Abbrev Code:VCON   
Order Code:LAB5992Order Name:Voriconazole Level
Methodology:Liquid chromatography-Tandem mass spectrometry (LC/MS/MS)
CPT Codes: 80285 x1
Turnaround Time:Performed Tuesday and Thursday; results are reported the same day. The cutoff time for same day reporting is 9:30 am on Tuesday, and 11:00 am on Thursday.
Special Instructions:Trough level monitoring is recommended.

Collection Instructions

Optimal Volume:2 mL
Minimum\Peds Volume:0.6 mL
Container:Purple (EDTA)
Alternate Containers: Green (lithium heparin, no gel), Green (sodium heparin, no gel), Red (no gel)
Causes for Rejection:Collected in a gel tube.

Processing and Shipping

Specimen Processing:Within 2 hours of collection, centrifuge and aliquot 1 mL, 0.2 mL minimum.
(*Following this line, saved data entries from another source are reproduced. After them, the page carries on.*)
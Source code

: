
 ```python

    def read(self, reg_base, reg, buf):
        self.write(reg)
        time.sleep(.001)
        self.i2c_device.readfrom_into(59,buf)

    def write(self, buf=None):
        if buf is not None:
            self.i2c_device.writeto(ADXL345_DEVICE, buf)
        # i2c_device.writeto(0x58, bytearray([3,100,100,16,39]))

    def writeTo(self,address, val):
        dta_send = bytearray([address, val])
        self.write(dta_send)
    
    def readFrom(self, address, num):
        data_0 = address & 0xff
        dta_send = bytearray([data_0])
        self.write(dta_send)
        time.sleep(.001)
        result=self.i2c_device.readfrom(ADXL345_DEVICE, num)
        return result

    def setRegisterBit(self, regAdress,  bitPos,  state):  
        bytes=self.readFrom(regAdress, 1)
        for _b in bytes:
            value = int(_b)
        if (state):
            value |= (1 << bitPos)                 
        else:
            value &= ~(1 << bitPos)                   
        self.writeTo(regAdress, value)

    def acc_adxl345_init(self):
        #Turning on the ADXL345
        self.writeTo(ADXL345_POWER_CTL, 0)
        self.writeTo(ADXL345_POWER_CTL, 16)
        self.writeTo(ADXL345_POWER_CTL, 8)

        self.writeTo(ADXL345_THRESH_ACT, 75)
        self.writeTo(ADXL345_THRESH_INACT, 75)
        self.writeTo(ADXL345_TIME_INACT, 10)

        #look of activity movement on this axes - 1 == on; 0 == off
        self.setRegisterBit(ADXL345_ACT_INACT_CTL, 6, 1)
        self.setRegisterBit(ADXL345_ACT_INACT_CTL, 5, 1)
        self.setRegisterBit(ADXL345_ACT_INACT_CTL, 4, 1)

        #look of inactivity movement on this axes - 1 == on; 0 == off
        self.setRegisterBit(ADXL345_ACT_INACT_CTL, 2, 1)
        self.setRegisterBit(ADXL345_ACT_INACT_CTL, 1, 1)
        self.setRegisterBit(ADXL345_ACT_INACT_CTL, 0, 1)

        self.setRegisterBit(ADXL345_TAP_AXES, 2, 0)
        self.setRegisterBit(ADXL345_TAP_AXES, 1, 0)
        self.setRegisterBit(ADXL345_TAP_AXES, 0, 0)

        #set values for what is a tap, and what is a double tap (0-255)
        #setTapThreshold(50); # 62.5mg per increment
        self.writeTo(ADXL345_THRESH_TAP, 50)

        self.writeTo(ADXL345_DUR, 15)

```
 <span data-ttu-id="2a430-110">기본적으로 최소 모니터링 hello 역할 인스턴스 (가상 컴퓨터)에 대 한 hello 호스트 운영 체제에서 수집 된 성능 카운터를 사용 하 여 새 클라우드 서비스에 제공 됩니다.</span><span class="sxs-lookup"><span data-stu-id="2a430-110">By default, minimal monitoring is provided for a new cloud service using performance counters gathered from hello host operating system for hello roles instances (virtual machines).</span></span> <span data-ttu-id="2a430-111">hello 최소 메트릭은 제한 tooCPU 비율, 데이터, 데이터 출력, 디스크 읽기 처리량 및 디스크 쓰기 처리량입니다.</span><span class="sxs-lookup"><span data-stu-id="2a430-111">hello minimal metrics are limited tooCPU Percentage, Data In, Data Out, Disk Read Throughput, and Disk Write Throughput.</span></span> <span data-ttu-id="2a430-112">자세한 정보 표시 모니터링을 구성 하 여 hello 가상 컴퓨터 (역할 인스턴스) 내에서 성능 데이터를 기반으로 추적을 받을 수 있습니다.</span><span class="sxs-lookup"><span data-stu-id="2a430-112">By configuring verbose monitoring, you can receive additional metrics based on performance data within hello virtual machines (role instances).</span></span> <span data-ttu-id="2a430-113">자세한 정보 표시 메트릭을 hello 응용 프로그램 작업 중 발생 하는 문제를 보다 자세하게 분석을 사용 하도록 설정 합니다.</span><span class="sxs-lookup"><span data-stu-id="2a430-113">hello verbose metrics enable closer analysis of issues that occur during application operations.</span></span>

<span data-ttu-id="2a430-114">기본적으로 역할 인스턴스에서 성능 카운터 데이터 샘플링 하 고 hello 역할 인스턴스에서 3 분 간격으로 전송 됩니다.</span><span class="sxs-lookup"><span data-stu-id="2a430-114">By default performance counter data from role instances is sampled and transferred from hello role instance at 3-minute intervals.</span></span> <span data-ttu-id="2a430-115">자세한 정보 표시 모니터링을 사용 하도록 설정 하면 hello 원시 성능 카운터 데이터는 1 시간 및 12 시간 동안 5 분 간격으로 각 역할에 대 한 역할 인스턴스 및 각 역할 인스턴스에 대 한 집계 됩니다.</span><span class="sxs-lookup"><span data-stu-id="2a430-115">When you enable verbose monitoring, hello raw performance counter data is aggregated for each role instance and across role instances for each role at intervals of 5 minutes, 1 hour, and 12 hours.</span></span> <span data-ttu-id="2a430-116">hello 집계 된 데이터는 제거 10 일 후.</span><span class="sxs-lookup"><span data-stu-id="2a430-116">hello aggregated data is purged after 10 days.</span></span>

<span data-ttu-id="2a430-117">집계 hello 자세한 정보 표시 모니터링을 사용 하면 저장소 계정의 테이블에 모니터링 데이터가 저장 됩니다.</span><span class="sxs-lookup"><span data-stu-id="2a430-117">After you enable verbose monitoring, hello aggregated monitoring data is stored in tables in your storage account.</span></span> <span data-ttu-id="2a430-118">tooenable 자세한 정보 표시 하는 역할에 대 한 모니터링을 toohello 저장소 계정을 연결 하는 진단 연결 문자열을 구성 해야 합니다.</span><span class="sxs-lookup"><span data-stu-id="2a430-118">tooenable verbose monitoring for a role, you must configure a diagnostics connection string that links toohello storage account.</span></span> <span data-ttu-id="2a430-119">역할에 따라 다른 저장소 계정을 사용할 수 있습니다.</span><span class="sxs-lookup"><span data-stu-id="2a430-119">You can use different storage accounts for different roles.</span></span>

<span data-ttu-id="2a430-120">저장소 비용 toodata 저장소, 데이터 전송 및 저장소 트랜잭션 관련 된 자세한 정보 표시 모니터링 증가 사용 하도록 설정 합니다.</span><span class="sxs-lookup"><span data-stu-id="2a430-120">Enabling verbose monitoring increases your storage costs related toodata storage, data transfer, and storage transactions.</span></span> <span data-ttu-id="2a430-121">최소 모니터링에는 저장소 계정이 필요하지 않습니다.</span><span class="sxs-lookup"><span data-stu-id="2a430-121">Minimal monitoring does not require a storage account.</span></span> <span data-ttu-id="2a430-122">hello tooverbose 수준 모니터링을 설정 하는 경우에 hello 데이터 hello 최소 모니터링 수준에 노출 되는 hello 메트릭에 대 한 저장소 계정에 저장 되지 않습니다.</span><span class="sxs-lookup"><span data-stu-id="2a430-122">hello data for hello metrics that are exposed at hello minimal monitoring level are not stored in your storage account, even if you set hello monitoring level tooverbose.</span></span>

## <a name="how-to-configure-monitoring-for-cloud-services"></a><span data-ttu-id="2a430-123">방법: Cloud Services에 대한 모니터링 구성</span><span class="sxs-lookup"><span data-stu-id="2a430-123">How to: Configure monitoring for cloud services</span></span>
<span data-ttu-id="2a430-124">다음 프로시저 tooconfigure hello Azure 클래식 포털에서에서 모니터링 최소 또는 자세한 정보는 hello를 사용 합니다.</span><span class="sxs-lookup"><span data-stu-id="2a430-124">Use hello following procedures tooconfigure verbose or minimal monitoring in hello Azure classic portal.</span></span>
Freeze immediately. 
Shipping Instructions:Ship on dry ice.
Stability:2 hours room temperature; 1 week refrigerated; 2 weeks frozen
Test Performed at or Referral Lab UM Special Drug/BGEN (Azole Z) 


Critical Range:Greater than 6.0 ug/mL
Reference Range:
1.0-5.5 µg/mL. Trough level (collected immediately prior to next dose) is recommended.
Use:Monitor therapeutic drug level of voriconazole; evaluate voriconazole toxicity.